Mickey Mouse Disco is an album released by Disneyland Records in 1979. A late entry in the genre of disco, Mickey Mouse Disco included disco versions of Disney songs and Disney-fied versions of disco hits. The album was re-released on CD in 1995, and is currently available for download from iTunes. On April 13, 2019, the original LP was reissued for the annual Record Store Day.

Chart performance
The album peaked at number 35 on Billboards Pop Albums Chart and was certified 2× Platinum by the RIAA.

Track listing

Arrangement
Arrangement is done by Dennis Burnside (except "It's a Small World").

Side one
 "Disco Mickey Mouse" – 4:00
 "Welcome to Rio" – 3:23
 "The Greatest Band" – 4:10
 "Zip-a-Dee-Doo-Dah" – 2:13

Side two
 "Macho Duck" – 4:36
 "Mousetrap" – 2:56
 "Watch Out for Goofy!" – 3:30
 "It's a Small World" – 2:28
 "Chim Chim Cher-ee" – 2:10

Personnel
 Dennis Burnside – keyboards (track 6)
 Rick Daller – trumpet (track 6)
 Don Jackson – saxophone (track 6)
 Terry Mead – trumpet (track 6)
 Rex Peer – trombone (track 6)
 Clarence "Ducky" Nash - voice of Donald Duck

Certifications

Film

A short film based on the album, a music video clip show of classic Disney cartoons comprising five of the nine songs featured was released theatrically on June 25, 1980, alongside the feature The Last Flight of Noah's Ark.

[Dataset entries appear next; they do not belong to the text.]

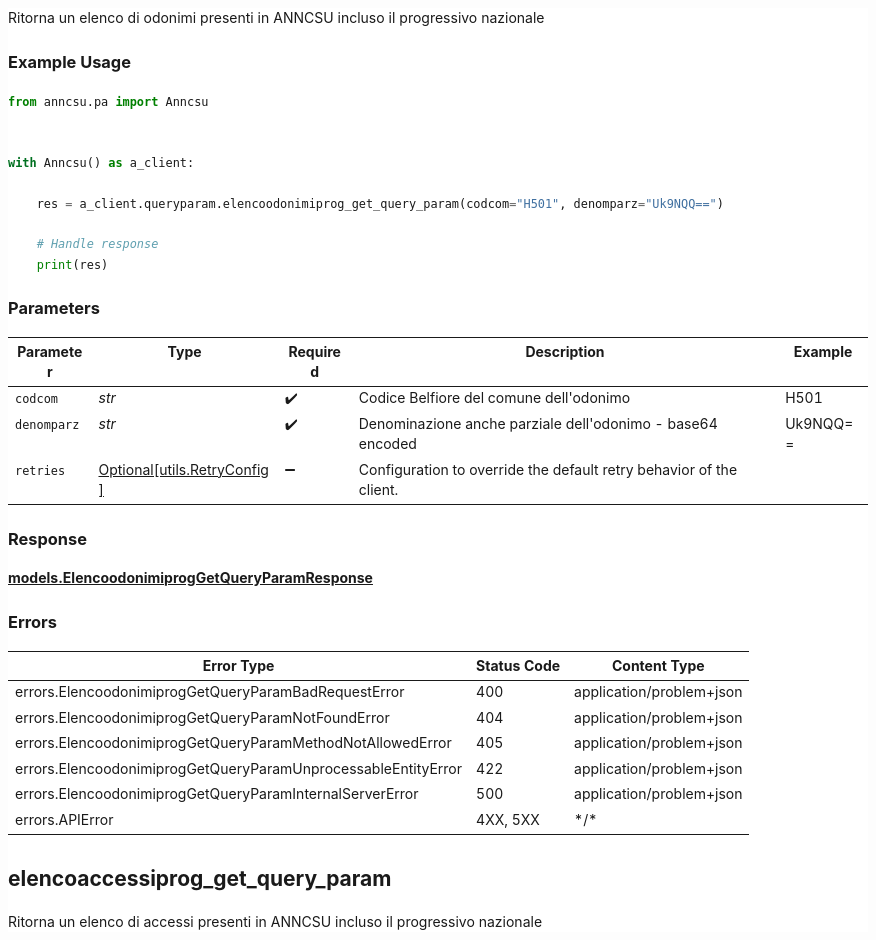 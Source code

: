 Ritorna un elenco di odonimi presenti in ANNCSU incluso il progressivo nazionale

### Example Usage


```python
from anncsu.pa import Anncsu


with Anncsu() as a_client:

    res = a_client.queryparam.elencoodonimiprog_get_query_param(codcom="H501", denomparz="Uk9NQQ==")

    # Handle response
    print(res)

```

### Parameters

| Parameter                                                           | Type                                                                | Required                                                            | Description                                                         | Example                                                             |
| ------------------------------------------------------------------- | ------------------------------------------------------------------- | ------------------------------------------------------------------- | ------------------------------------------------------------------- | ------------------------------------------------------------------- |
| `codcom`                                                            | *str*                                                               | :heavy_check_mark:                                                  | Codice Belfiore del comune dell'odonimo                             | H501                                                                |
| `denomparz`                                                         | *str*                                                               | :heavy_check_mark:                                                  | Denominazione anche parziale dell'odonimo - base64 encoded          | Uk9NQQ==                                                            |
| `retries`                                                           | [Optional[utils.RetryConfig]](../../models/utils/retryconfig.md)    | :heavy_minus_sign:                                                  | Configuration to override the default retry behavior of the client. |                                                                     |

### Response

**[models.ElencoodonimiprogGetQueryParamResponse](../../models/elencoodonimiproggetqueryparamresponse.md)**

### Errors

| Error Type                                                    | Status Code                                                   | Content Type                                                  |
| ------------------------------------------------------------- | ------------------------------------------------------------- | ------------------------------------------------------------- |
| errors.ElencoodonimiprogGetQueryParamBadRequestError          | 400                                                           | application/problem+json                                      |
| errors.ElencoodonimiprogGetQueryParamNotFoundError            | 404                                                           | application/problem+json                                      |
| errors.ElencoodonimiprogGetQueryParamMethodNotAllowedError    | 405                                                           | application/problem+json                                      |
| errors.ElencoodonimiprogGetQueryParamUnprocessableEntityError | 422                                                           | application/problem+json                                      |
| errors.ElencoodonimiprogGetQueryParamInternalServerError      | 500                                                           | application/problem+json                                      |
| errors.APIError                                               | 4XX, 5XX                                                      | \*/\*                                                         |

## elencoaccessiprog_get_query_param

Ritorna un elenco di accessi presenti in ANNCSU incluso il progressivo nazionale
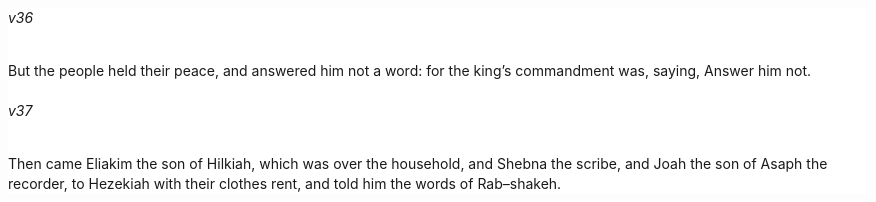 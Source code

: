 ###### v36
But the people held their peace, and answered him not a word: for the king’s commandment was, saying, Answer him not.
###### v37
Then came Eliakim the son of Hilkiah, which was over the household, and Shebna the scribe, and Joah the son of Asaph the recorder, to Hezekiah with their clothes rent, and told him the words of Rab–shakeh. 
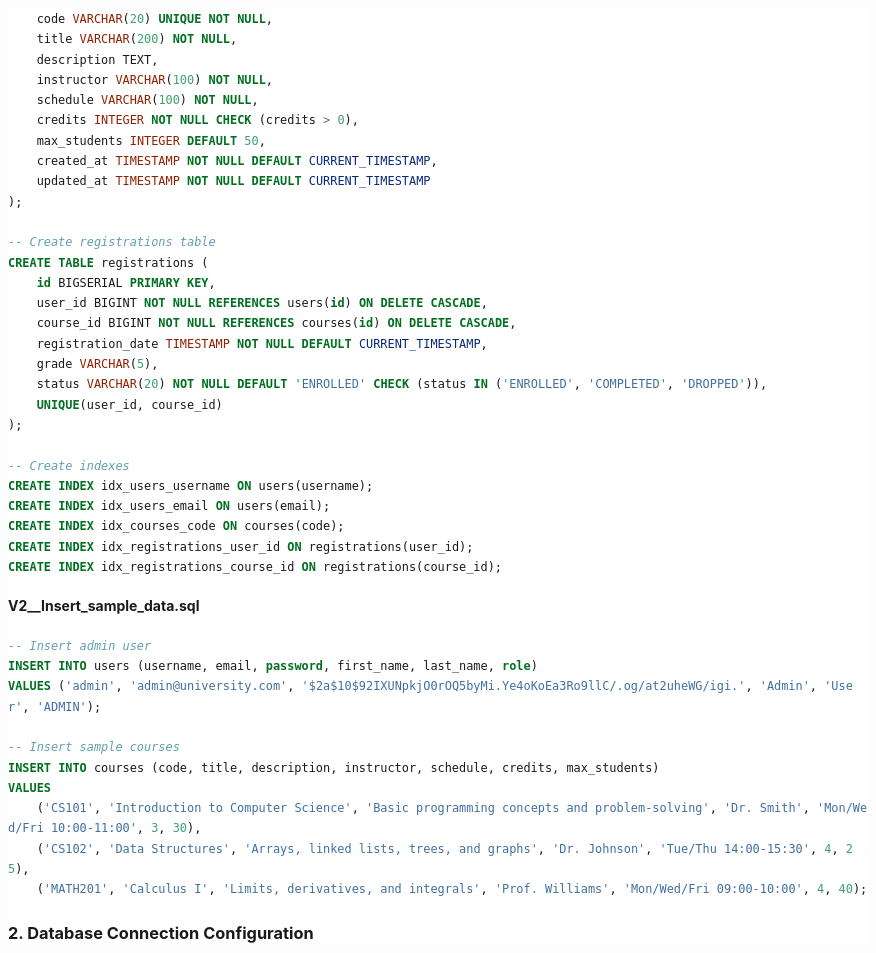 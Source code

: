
 ```sql
    code VARCHAR(20) UNIQUE NOT NULL,
    title VARCHAR(200) NOT NULL,
    description TEXT,
    instructor VARCHAR(100) NOT NULL,
    schedule VARCHAR(100) NOT NULL,
    credits INTEGER NOT NULL CHECK (credits > 0),
    max_students INTEGER DEFAULT 50,
    created_at TIMESTAMP NOT NULL DEFAULT CURRENT_TIMESTAMP,
    updated_at TIMESTAMP NOT NULL DEFAULT CURRENT_TIMESTAMP
);

-- Create registrations table
CREATE TABLE registrations (
    id BIGSERIAL PRIMARY KEY,
    user_id BIGINT NOT NULL REFERENCES users(id) ON DELETE CASCADE,
    course_id BIGINT NOT NULL REFERENCES courses(id) ON DELETE CASCADE,
    registration_date TIMESTAMP NOT NULL DEFAULT CURRENT_TIMESTAMP,
    grade VARCHAR(5),
    status VARCHAR(20) NOT NULL DEFAULT 'ENROLLED' CHECK (status IN ('ENROLLED', 'COMPLETED', 'DROPPED')),
    UNIQUE(user_id, course_id)
);

-- Create indexes
CREATE INDEX idx_users_username ON users(username);
CREATE INDEX idx_users_email ON users(email);
CREATE INDEX idx_courses_code ON courses(code);
CREATE INDEX idx_registrations_user_id ON registrations(user_id);
CREATE INDEX idx_registrations_course_id ON registrations(course_id);
```

#### V2__Insert_sample_data.sql
```sql
-- Insert admin user
INSERT INTO users (username, email, password, first_name, last_name, role)
VALUES ('admin', 'admin@university.com', '$2a$10$92IXUNpkjO0rOQ5byMi.Ye4oKoEa3Ro9llC/.og/at2uheWG/igi.', 'Admin', 'User', 'ADMIN');

-- Insert sample courses
INSERT INTO courses (code, title, description, instructor, schedule, credits, max_students)
VALUES 
    ('CS101', 'Introduction to Computer Science', 'Basic programming concepts and problem-solving', 'Dr. Smith', 'Mon/Wed/Fri 10:00-11:00', 3, 30),
    ('CS102', 'Data Structures', 'Arrays, linked lists, trees, and graphs', 'Dr. Johnson', 'Tue/Thu 14:00-15:30', 4, 25),
    ('MATH201', 'Calculus I', 'Limits, derivatives, and integrals', 'Prof. Williams', 'Mon/Wed/Fri 09:00-10:00', 4, 40);
```

### 2. Database Connection Configuration
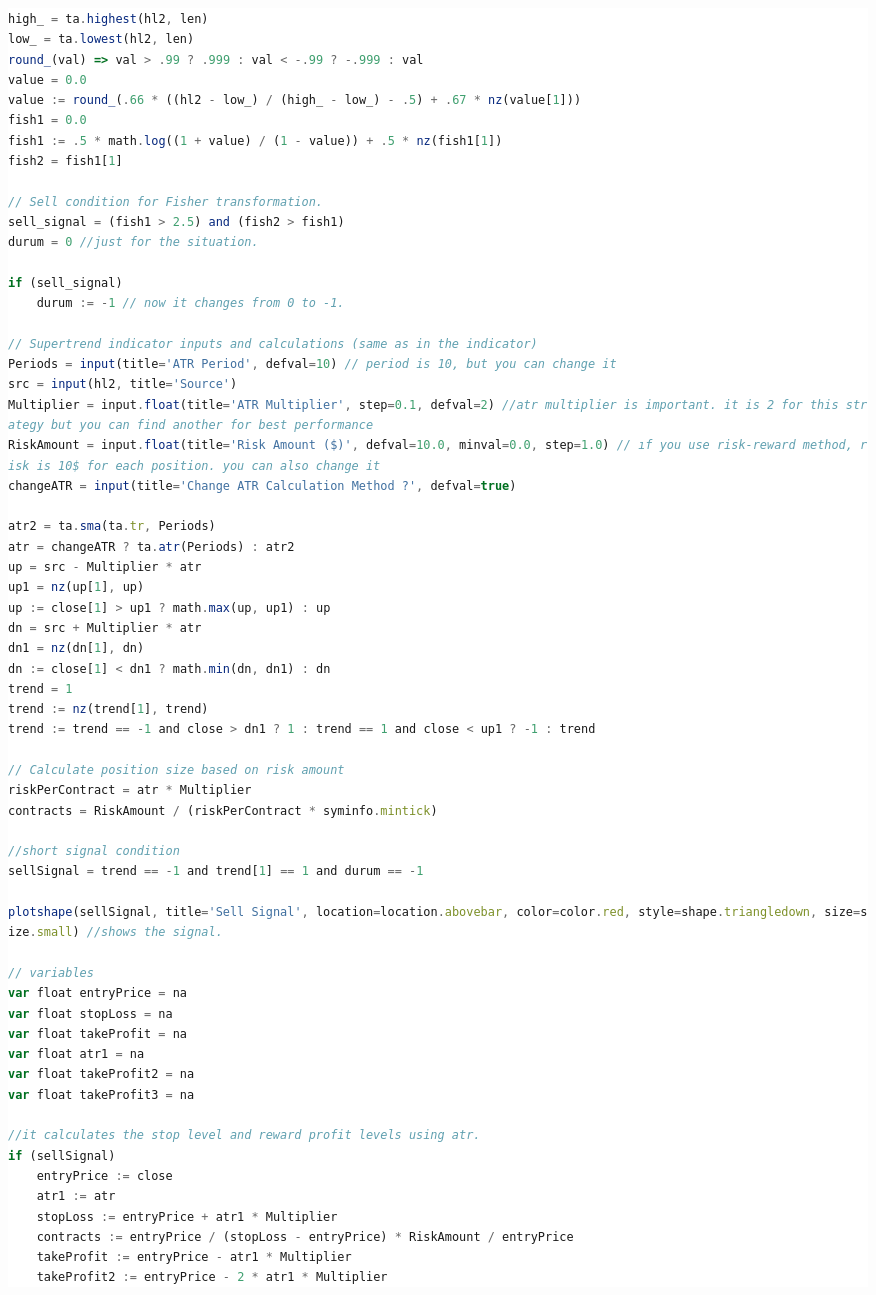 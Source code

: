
``` javascript
high_ = ta.highest(hl2, len)
low_ = ta.lowest(hl2, len)
round_(val) => val > .99 ? .999 : val < -.99 ? -.999 : val
value = 0.0
value := round_(.66 * ((hl2 - low_) / (high_ - low_) - .5) + .67 * nz(value[1]))
fish1 = 0.0
fish1 := .5 * math.log((1 + value) / (1 - value)) + .5 * nz(fish1[1])
fish2 = fish1[1]

// Sell condition for Fisher transformation.
sell_signal = (fish1 > 2.5) and (fish2 > fish1)
durum = 0 //just for the situation.

if (sell_signal)
    durum := -1 // now it changes from 0 to -1.

// Supertrend indicator inputs and calculations (same as in the indicator)
Periods = input(title='ATR Period', defval=10) // period is 10, but you can change it
src = input(hl2, title='Source')
Multiplier = input.float(title='ATR Multiplier', step=0.1, defval=2) //atr multiplier is important. it is 2 for this strategy but you can find another for best performance 
RiskAmount = input.float(title='Risk Amount ($)', defval=10.0, minval=0.0, step=1.0) // ıf you use risk-reward method, risk is 10$ for each position. you can also change it
changeATR = input(title='Change ATR Calculation Method ?', defval=true)

atr2 = ta.sma(ta.tr, Periods)
atr = changeATR ? ta.atr(Periods) : atr2
up = src - Multiplier * atr
up1 = nz(up[1], up)
up := close[1] > up1 ? math.max(up, up1) : up
dn = src + Multiplier * atr
dn1 = nz(dn[1], dn)
dn := close[1] < dn1 ? math.min(dn, dn1) : dn
trend = 1
trend := nz(trend[1], trend)
trend := trend == -1 and close > dn1 ? 1 : trend == 1 and close < up1 ? -1 : trend

// Calculate position size based on risk amount
riskPerContract = atr * Multiplier
contracts = RiskAmount / (riskPerContract * syminfo.mintick)

//short signal condition
sellSignal = trend == -1 and trend[1] == 1 and durum == -1

plotshape(sellSignal, title='Sell Signal', location=location.abovebar, color=color.red, style=shape.triangledown, size=size.small) //shows the signal.

// variables
var float entryPrice = na
var float stopLoss = na
var float takeProfit = na
var float atr1 = na
var float takeProfit2 = na
var float takeProfit3 = na

//it calculates the stop level and reward profit levels using atr.
if (sellSignal)
    entryPrice := close
    atr1 := atr
    stopLoss := entryPrice + atr1 * Multiplier
    contracts := entryPrice / (stopLoss - entryPrice) * RiskAmount / entryPrice
    takeProfit := entryPrice - atr1 * Multiplier
    takeProfit2 := entryPrice - 2 * atr1 * Multiplier
```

The clips featured in the short were Thru the Mirror (1936), Clock Cleaners (1937), Mr. Duck Steps Out (1940), Mickey's Birthday Party and Symphony Hour (both 1942), the first appearance of Panchito Pistoles from The Three Caballeros (1944), Mickey's Delayed Date (1947) and How to Dance (1953). It was also included in episodes of various Disney cartoon compilation shows, such as Mickey's Mouse Tracks, The Ink & Paint Club and Donald's Quack Attack.

Legacy
"Disco Mickey Mouse" has appeared on more Disney compilation albums like Hallmark Celebrates 75 Years With Mickey  and Walt Disney Records Archive Collection, Vol.1 

D23 celebrated the album's 40th anniversary with a roller disco party.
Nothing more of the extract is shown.